L'ordinanza numero 18597 nega, come detto, ogni spiraglio all'impugnabilità del diniego: più precisamente, la stessa, nel richiamare alcuni precedenti della Corte, ne ammette la proponibilità nello stretto perimetro rappresentato dall'eventuale esistenza di un interesse di rilevanza generale che dovrebbe indurre l'Amministrazione finanziaria a rimuovere l'atto.

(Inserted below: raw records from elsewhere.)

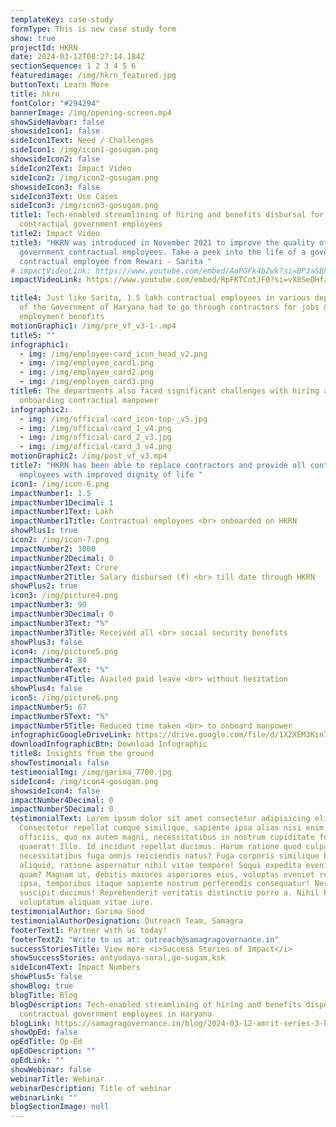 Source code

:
 ```yaml
---
templateKey: case-study
formType: This is new case study form
show: true
projectId: HKRN
date: 2024-03-12T08:27:14.184Z
sectionSequence: 1 2 3 4 5 6
featuredimage: /img/hkrn_featured.jpg
buttonText: Learn More
title: hkrn
fontColor: "#294294"
bannerImage: /img/opening-screen.mp4
showSideNavbar: false
showsideIcon1: false
sideIcon1Text: Need / Challenges
sideIcon1: /img/icon1-gosugam.png
showsideIcon2: false
sideIcon2Text: Impact Video
sideIcon2: /img/icon2-gosugam.png
showsideIcon3: false
sideIcon3Text: Use Cases
sideIcon3: /img/icon3-gosugam.png
title1: Tech-enabled streamlining of hiring and benefits disbursal for
  contractual government employees
title2: Impact Video
title3: "HKRN was introduced in November 2021 to improve the quality of life of
  government contractual employees. Take a peek into the life of a government
  contractual employee from Rewari - Sarita "
# impactVideoLink: https://www.youtube.com/embed/AoPGFk4bZwk?si=BP3aSBhsb6lXM4mS -Correct
impactVideoLink: https://www.youtube.com/embed/RpFKTCotJF0?si=vX8SeDHfzYDqc35z

title4: Just like Sarita, 1.5 lakh contractual employees in various departments
  of the Government of Haryana had to go through contractors for jobs &
  employment benefits
motionGraphic1: /img/pre_vf_v3-1-.mp4
title5: ""
infographic1:
  - img: /img/employee-card_icon_head_v2.png
  - img: /img/employee_card1.png
  - img: /img/employee_card2.png
  - img: /img/employee_card3.png
title6: The departments also faced significant challenges with hiring and
  onboarding contractual manpower
infographic2:
  - img: /img/official-card_icon-top-_v5.jpg
  - img: /img/official-card_1_v4.png
  - img: /img/official-card_2_v3.jpg
  - img: /img/official-card_3_v4.png
motionGraphic2: /img/post_vf_v3.mp4
title7: "HKRN has been able to replace contractors and provide all contractual
  employees with improved dignity of life "
icon1: /img/icon-6.png
impactNumber1: 1.5
impactNumber1Decimal: 1
impactNumber1Text: Lakh
impactNumber1Title: Contractual employees <br> onboarded on HKRN
showPlus1: true
icon2: /img/icon-7.png
impactNumber2: 3000
impactNumber2Decimal: 0
impactNumber2Text: Crore
impactNumber2Title: Salary disbursed (₹) <br> till date through HKRN
showPlus2: true
icon3: /img/picture4.png
impactNumber3: 90
impactNumber3Decimal: 0
impactNumber3Text: "%"
impactNumber3Title: Received all <br> social security benefits
showPlus3: false
icon4: /img/picture5.png
impactNumber4: 84
impactNumber4Text: "%"
impactNumber4Title: Availed paid leave <br> without hesitation
showPlus4: false
icon5: /img/picture6.png
impactNumber5: 67
impactNumber5Text: "%"
impactNumber5Title: Reduced time taken <br> to onboard manpower
infographicGoogleDriveLink: https://drive.google.com/file/d/1X2XEM3Kin7WD9Mw_l3ag-1SCo6gMsQ8S/view?usp=sharing
downloadInfographicBtn: Download Infographic
title8: Insights from the ground
showTestimonial: false
testimonialImg: /img/garima_7700.jpg
sideIcon4: /img/icon4-gosugam.png
showsideIcon4: false
impactNumber4Decimal: 0
impactNumber5Decimal: 0
testimonialText: Lorem ipsum dolor sit amet consectetur adipisicing elit.
  Consectetur repellat cumque similique, sapiente ipsa alias nisi enim nesciunt
  officiis, quo ex autem magni, necessitatibus in nostrum cupiditate fugit
  quaerat! Illo. Id incidunt repellat ducimus. Harum ratione quod culpa illo
  necessitatibus fuga omnis reiciendis natus? Fuga corporis similique beatae sed
  aliquid, ratione aspernatur nihil vitae tempore! Sequi expedita eveniet iusto
  quam? Magnam ut, debitis maiores asperiores eius, voluptas eveniet repellendus
  ipsa, temporibus itaque sapiente nostrum perferendis consequatur! Nesciunt,
  suscipit ducimus! Reprehenderit veritatis distinctio porro a. Nihil blanditiis
  voluptatum aliquam vitae iure.
testimonialAuthor: Garima Sood
testimonialAuthorDesignation: Outreach Team, Samagra
footerText1: Partner with us today!
footerText2: "Write to us at: outreach@samagragovernance.in"
successStoriesTitle: View more <i>Success Stories of Impact</i>
showSuccessStories: antyodaya-saral,go-sugam,ksk
sideIcon4Text: Impact Numbers
showPlus5: false
showBlog: true
blogTitle: Blog
blogDescription: Tech-enabled streamlining of hiring and benefits dispersal for
  contractual government employees in Haryana
blogLink: https://samagragovernance.in/blog/2024-03-12-amrit-series-3-haryana-kaushal-rozgar-nigam/
showOpEd: false
opEdTitle: Op-Ed
opEdDescription: ""
opEdLink: ""
showWebinar: false
webinarTitle: Webinar
webinarDescription: Title of webinar
webinarLink: ""
blogSectionImage: null
---
```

Va, tuttavia, chiarito che la possibilità di contestare la pretesa nel merito costituisce un'ipotesi eccezionale, dal momento che l'interesse del contribuente a ottenerne la rimozione non può, di certo, prevalere rispetto alla certezza di rapporti giuridici che derivino, come nella specie, dalla definitività di atti impositivi non opposti nei termini; per questo motivo, la possibilità di contestare nel merito la pretesa, divenuta definitiva, non può che essere limitata alla sola (ed, invero, remota) eventualità in cui il provvedimento di diniego abbia confermato la fondatezza dell'imposizione basandosi su ragioni diverse da quelle addotte con l'atto impositivo originario, dovendosi, naturalmente, escludere una riapertura incondizionata dei termini di impugnazione cui, diversamente, si finirebbe con il pervenire. Non da ultimo, con la sentenza numero 14219 la Corte, nella medesima ottica di apertura verso l'utilizzo dello strumento, ha, come si è visto, escluso che la riemissione di un avviso di accertamento, sostitutivo del precedente annullato in autotutela, debba passare per la rinotifica del relativo p.v.c; la sentenza sembra cogliere nel segno nella misura in cui i giudici di legittimità hanno riaffermato la natura esclusivamente amministrativa dell'istituto, che resta, infatti, circoscritto alla fase accertativa vera e propria involgendo il solo atto impositivo in cui essa culmina, senza che questo interessi minimamente la fase istruttoria che l'ha preceduta (diversa nella natura, nella finalità e nei contenuti), la quale si sostanzia nell'emissione del p.v.c. (che, per questo, non dev'essere riemesso). Non altrettanto sembra potersi affermare in relazione ai vincoli, apparentemente posti nella parte finale della sentenza, rappresentati dal mancato decorso dei termini decadenziali e dall'assenza di un giudicato di merito sull'atto annullato, ai quali la Corte sembra subordinare la conclusione cui è pervenuta ma che, in realtà, non la intaccano, involgendo profili di legittimità dell'accertamento che hanno vita autonoma rispetto alla fase istruttoria, che ne ha preceduto l'emissione.